Qualifying real estate leads with an autonomous email agent
Nylas Agent Account replies to real-estate email inquiries within seconds, qualifies leads via an LLM, and books showings on its own calendar autonomously.
A real-estate inquiry loses value within minutes, and whichever agent responds first with real answers usually wins the showing. Nylas Agent Accounts address this by giving an autonomous grant its own email address and calendar — a genuine participant rather than a chatbot bolted onto a site or a model ghostwriting inside someone's personal inbox.
The workflow breaks into four moves: an inquiry arrives by email, the agent asks qualifying questions about budget and timeline, it processes the lead's replies, and once qualified it books a showing directly on its calendar. Three of these map cleanly onto Nylas's email and calendar primitives, while deciding when a lead is 'ready' is left entirely to the developer's own logic, typically an LLM extracting structured fields from free text. One key constraint stands out: Nylas Scheduler is unavailable for Agent Accounts, so booking must be done manually via free/busy data and the Events API.

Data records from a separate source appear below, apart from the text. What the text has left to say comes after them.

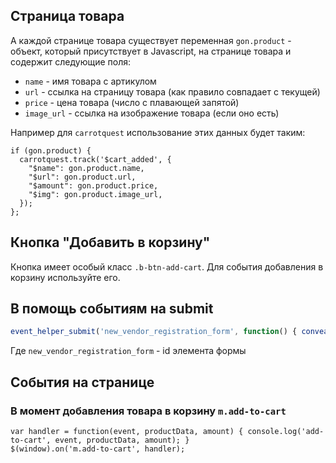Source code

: ## Страница товара

А каждой странице товара существует переменная `gon.product` - объект, который присутствует в Javascript, на странице товара и содержит следующие поля:

* `name` - имя товара с артикулом
* `url` - ссылка на страницу товара (как правило совпадает с текущей)
* `price` - цена товара (число с плавающей запятой)
* `image_url` - ссылка на изображение товара (если оно есть)

Например для `carrotquest` использование этих данных будет таким:

```
if (gon.product) {
  carrotquest.track('$cart_added', {
    "$name": gon.product.name,
    "$url": gon.product.url,
    "$amount": gon.product.price,
    "$img": gon.product.image_url,
  });
};
```


## Кнопка "Добавить в корзину"

Кнопка имеет особый класс `.b-btn-add-cart`. Для события добавления в корзину используйте его.


## В помощь событиям на submit

```js
event_helper_submit('new_vendor_registration_form', function() { convead('event', 'submit_form'); }));
```


Где `new_vendor_registration_form` - id элемента формы


## События на странице

### В момент добавления товара в корзину `m.add-to-cart`

```
var handler = function(event, productData, amount) { console.log('add-to-cart', event, productData, amount); }
$(window).on('m.add-to-cart', handler);
```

Practical engineering details matter here too: webhooks are app-scoped and filtered by grant_id, the same event may be delivered up to three times so deduplication by notification id is required, webhook payloads shouldn't be trusted for message bodies (fetch by id instead), and since Agent Account messages don't support custom metadata, all lead state — budget, timeline, pre-approval — must be persisted in your own database keyed by thread_id. It's a clear illustration of where API primitives end and application-level reasoning begins in production AI automation.